Records from a collection
☆ ☆ ☆

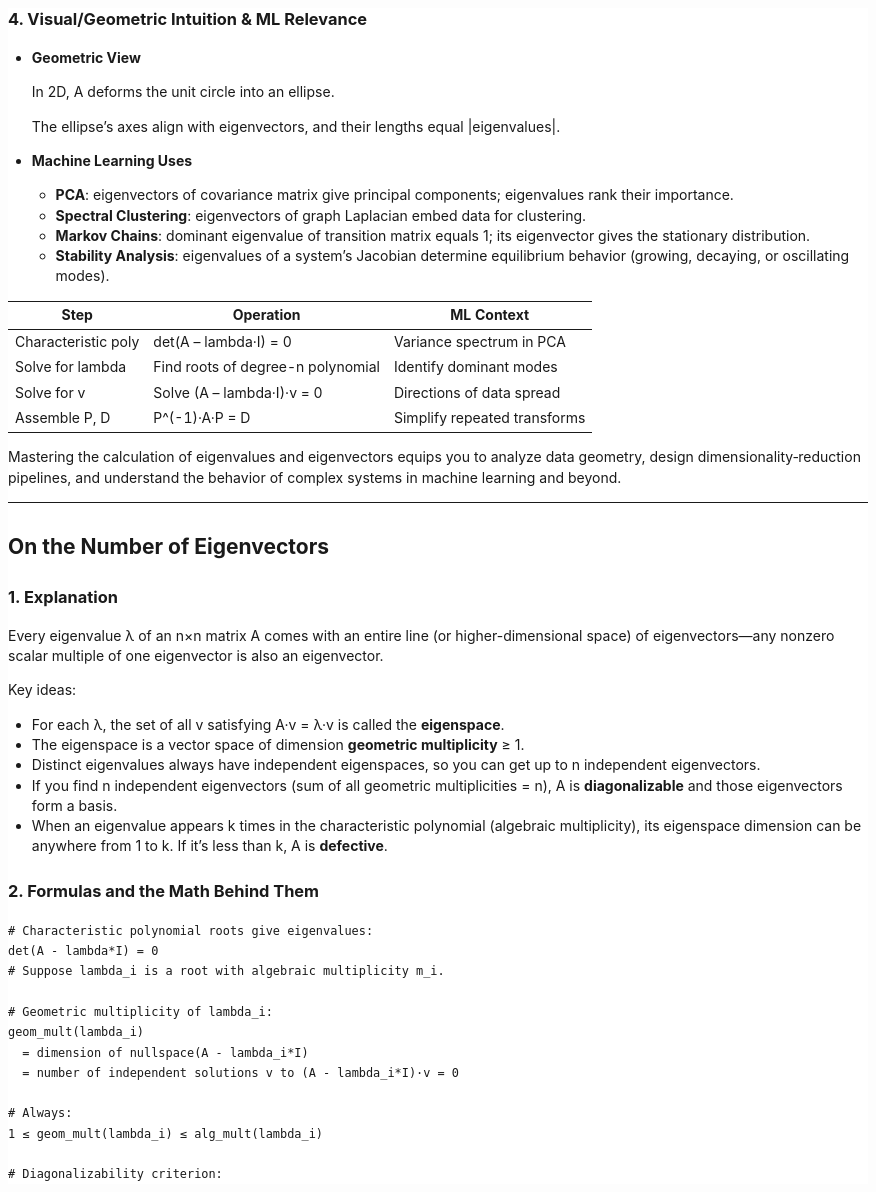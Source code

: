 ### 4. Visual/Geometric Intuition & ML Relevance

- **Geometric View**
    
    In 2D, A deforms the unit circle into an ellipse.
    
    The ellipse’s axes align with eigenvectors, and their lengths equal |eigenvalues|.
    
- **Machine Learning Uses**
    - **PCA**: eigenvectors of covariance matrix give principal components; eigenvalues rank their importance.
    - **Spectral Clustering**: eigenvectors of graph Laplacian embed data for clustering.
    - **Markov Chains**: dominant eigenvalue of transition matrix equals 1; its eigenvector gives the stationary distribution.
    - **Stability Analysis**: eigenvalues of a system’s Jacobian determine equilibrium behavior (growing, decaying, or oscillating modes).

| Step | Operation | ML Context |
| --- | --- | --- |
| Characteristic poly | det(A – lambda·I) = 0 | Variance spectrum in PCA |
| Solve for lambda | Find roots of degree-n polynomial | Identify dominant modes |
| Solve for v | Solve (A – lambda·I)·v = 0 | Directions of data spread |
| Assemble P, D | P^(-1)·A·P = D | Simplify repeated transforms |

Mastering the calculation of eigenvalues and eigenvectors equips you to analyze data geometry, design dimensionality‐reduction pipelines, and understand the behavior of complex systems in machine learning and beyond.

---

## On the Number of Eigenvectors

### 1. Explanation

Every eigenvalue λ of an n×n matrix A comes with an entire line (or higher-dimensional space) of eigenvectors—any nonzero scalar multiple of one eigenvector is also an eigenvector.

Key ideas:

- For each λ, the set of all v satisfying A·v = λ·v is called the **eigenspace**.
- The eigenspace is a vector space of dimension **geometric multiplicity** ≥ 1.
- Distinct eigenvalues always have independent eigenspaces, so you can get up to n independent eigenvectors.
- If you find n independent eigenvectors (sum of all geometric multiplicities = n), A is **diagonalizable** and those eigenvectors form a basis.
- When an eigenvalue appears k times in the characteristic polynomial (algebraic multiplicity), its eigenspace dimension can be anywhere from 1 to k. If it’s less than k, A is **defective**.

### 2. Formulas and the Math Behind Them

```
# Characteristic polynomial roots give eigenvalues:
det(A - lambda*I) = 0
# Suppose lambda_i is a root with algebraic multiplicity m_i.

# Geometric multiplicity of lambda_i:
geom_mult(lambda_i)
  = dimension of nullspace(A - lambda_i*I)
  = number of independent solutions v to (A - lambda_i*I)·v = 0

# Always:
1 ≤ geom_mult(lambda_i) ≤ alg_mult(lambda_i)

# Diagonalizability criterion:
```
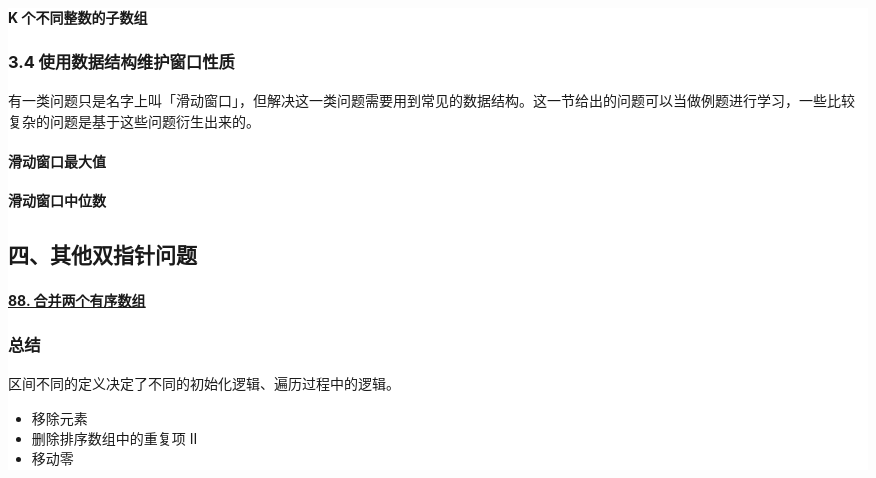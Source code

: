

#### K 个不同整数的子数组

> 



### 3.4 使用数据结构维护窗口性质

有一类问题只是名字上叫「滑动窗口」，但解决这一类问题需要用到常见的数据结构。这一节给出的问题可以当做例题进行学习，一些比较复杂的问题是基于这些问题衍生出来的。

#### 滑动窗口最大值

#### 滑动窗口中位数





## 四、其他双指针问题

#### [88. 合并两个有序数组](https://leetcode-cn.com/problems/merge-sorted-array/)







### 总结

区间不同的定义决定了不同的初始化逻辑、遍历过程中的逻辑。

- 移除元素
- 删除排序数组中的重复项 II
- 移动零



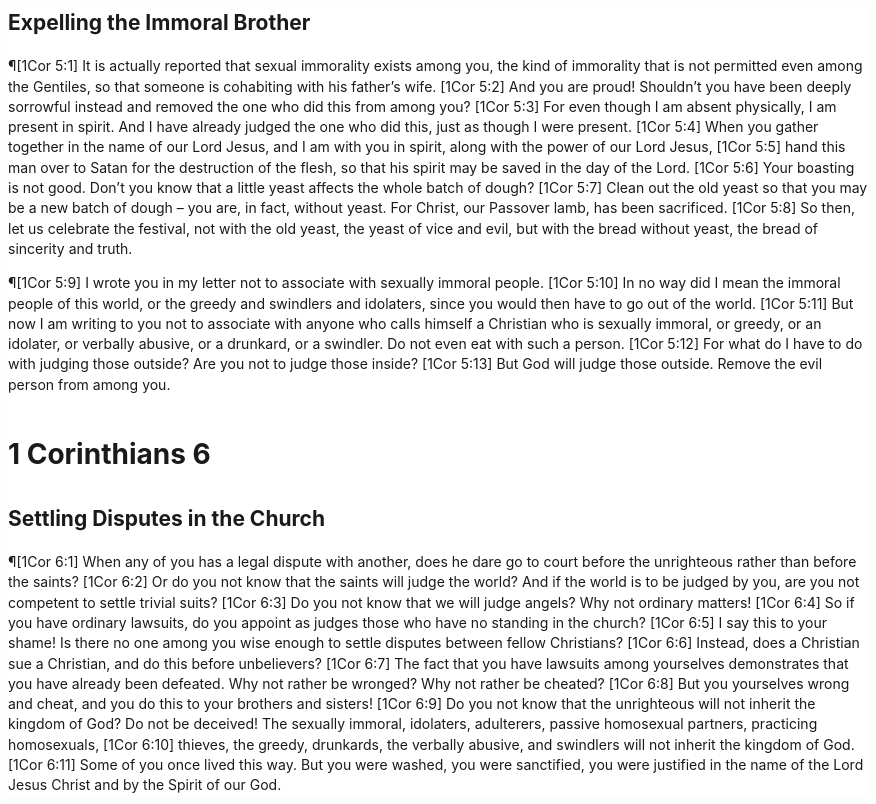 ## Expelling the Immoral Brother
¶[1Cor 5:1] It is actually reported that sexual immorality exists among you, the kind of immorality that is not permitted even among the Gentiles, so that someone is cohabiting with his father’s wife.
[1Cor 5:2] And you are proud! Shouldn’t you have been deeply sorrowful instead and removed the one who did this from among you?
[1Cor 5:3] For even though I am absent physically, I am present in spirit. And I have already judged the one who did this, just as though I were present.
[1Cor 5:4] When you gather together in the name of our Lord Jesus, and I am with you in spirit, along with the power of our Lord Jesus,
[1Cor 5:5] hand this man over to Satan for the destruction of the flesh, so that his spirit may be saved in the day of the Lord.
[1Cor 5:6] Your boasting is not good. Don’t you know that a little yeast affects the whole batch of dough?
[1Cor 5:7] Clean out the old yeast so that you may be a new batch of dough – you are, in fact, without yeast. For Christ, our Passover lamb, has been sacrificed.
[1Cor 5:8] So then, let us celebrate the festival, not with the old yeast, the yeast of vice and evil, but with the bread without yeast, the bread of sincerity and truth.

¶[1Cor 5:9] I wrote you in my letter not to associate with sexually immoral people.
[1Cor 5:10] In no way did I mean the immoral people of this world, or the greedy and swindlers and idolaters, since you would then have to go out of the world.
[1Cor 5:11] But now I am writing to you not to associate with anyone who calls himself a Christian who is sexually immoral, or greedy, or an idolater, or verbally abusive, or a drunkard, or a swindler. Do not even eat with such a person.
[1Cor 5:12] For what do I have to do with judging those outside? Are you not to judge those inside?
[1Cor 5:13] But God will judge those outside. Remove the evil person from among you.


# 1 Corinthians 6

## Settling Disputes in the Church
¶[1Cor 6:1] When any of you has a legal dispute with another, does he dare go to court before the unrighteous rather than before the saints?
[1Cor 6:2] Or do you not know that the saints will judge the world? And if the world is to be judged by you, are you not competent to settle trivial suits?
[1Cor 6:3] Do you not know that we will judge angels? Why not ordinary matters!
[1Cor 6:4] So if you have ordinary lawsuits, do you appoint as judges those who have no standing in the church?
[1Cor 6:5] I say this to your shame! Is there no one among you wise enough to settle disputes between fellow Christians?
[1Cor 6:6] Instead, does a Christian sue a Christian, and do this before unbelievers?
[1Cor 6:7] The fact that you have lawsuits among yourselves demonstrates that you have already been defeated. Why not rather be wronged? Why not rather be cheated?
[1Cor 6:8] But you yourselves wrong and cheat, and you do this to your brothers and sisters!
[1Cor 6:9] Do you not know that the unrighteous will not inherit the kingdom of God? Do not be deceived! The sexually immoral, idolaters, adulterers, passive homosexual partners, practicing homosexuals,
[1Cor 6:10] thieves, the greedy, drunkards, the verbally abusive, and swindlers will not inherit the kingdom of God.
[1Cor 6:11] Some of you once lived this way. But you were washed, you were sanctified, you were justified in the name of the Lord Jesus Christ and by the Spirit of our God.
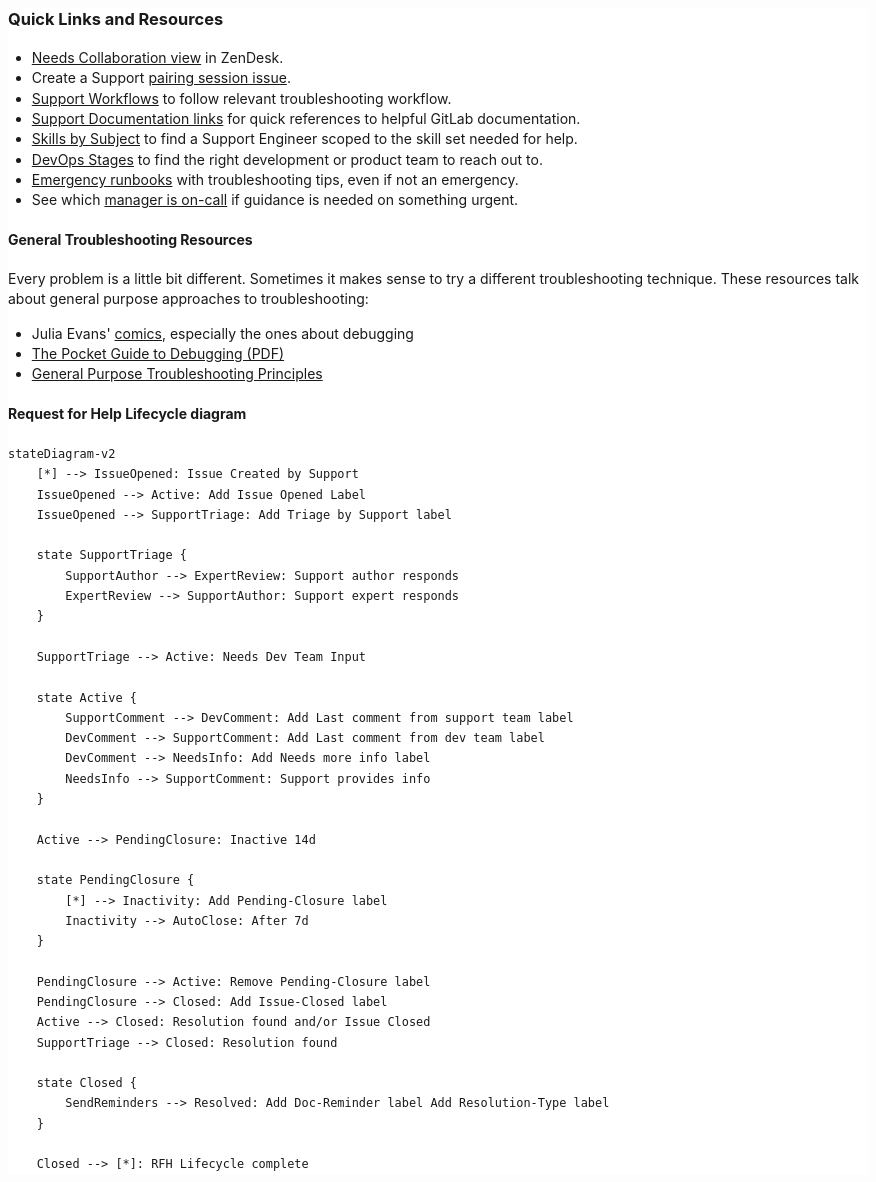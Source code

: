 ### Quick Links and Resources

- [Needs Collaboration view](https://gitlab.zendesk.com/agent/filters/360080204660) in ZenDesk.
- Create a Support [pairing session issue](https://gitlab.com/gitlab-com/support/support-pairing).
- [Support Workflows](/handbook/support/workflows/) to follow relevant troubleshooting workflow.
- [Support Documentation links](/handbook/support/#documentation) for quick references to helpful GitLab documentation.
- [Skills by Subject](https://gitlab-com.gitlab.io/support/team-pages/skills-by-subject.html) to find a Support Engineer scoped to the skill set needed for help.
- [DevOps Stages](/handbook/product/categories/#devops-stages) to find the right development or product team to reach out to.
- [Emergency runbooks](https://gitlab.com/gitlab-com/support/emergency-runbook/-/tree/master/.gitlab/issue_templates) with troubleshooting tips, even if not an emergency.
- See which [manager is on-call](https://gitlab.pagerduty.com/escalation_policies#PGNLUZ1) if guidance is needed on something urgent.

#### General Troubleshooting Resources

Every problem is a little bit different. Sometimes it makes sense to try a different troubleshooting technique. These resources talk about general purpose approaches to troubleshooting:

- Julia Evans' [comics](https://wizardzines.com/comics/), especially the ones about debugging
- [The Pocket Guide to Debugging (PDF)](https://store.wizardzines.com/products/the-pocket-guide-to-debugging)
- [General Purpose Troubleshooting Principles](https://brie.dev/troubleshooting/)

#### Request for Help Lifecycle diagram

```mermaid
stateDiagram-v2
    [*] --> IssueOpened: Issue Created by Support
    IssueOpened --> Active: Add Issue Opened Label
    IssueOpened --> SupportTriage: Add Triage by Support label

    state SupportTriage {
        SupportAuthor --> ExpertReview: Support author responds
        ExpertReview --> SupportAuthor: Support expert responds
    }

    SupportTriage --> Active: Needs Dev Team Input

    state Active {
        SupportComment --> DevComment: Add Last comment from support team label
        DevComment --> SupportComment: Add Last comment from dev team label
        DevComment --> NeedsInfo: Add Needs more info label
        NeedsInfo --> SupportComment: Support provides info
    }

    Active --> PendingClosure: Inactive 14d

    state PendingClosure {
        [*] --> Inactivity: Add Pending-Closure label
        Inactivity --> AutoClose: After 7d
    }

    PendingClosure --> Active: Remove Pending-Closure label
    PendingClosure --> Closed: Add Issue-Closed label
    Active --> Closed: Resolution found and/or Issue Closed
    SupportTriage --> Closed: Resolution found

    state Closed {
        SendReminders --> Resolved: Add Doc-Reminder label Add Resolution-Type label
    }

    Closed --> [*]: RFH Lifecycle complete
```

☆ ☆ ☆

[Try it] Between and including the line above that contains "#### 滑动窗口中位数" and the line that contains "# 1 Corinthians 6", restate every line word for word. Pictures stay out.

[Written solution]
#### 滑动窗口中位数





## 四、其他双指针问题

#### [88. 合并两个有序数组](https://leetcode-cn.com/problems/merge-sorted-array/)







### 总结

区间不同的定义决定了不同的初始化逻辑、遍历过程中的逻辑。

- 移除元素
- 删除排序数组中的重复项 II
- 移动零



 ## Expelling the Immoral Brother
¶[1Cor 5:1] It is actually reported that sexual immorality exists among you, the kind of immorality that is not permitted even among the Gentiles, so that someone is cohabiting with his father’s wife.
[1Cor 5:2] And you are proud! Shouldn’t you have been deeply sorrowful instead and removed the one who did this from among you?
[1Cor 5:3] For even though I am absent physically, I am present in spirit. And I have already judged the one who did this, just as though I were present.
[1Cor 5:4] When you gather together in the name of our Lord Jesus, and I am with you in spirit, along with the power of our Lord Jesus,
[1Cor 5:5] hand this man over to Satan for the destruction of the flesh, so that his spirit may be saved in the day of the Lord.
[1Cor 5:6] Your boasting is not good. Don’t you know that a little yeast affects the whole batch of dough?
[1Cor 5:7] Clean out the old yeast so that you may be a new batch of dough – you are, in fact, without yeast. For Christ, our Passover lamb, has been sacrificed.
[1Cor 5:8] So then, let us celebrate the festival, not with the old yeast, the yeast of vice and evil, but with the bread without yeast, the bread of sincerity and truth.

¶[1Cor 5:9] I wrote you in my letter not to associate with sexually immoral people.
[1Cor 5:10] In no way did I mean the immoral people of this world, or the greedy and swindlers and idolaters, since you would then have to go out of the world.
[1Cor 5:11] But now I am writing to you not to associate with anyone who calls himself a Christian who is sexually immoral, or greedy, or an idolater, or verbally abusive, or a drunkard, or a swindler. Do not even eat with such a person.
[1Cor 5:12] For what do I have to do with judging those outside? Are you not to judge those inside?
[1Cor 5:13] But God will judge those outside. Remove the evil person from among you.


# 1 Corinthians 6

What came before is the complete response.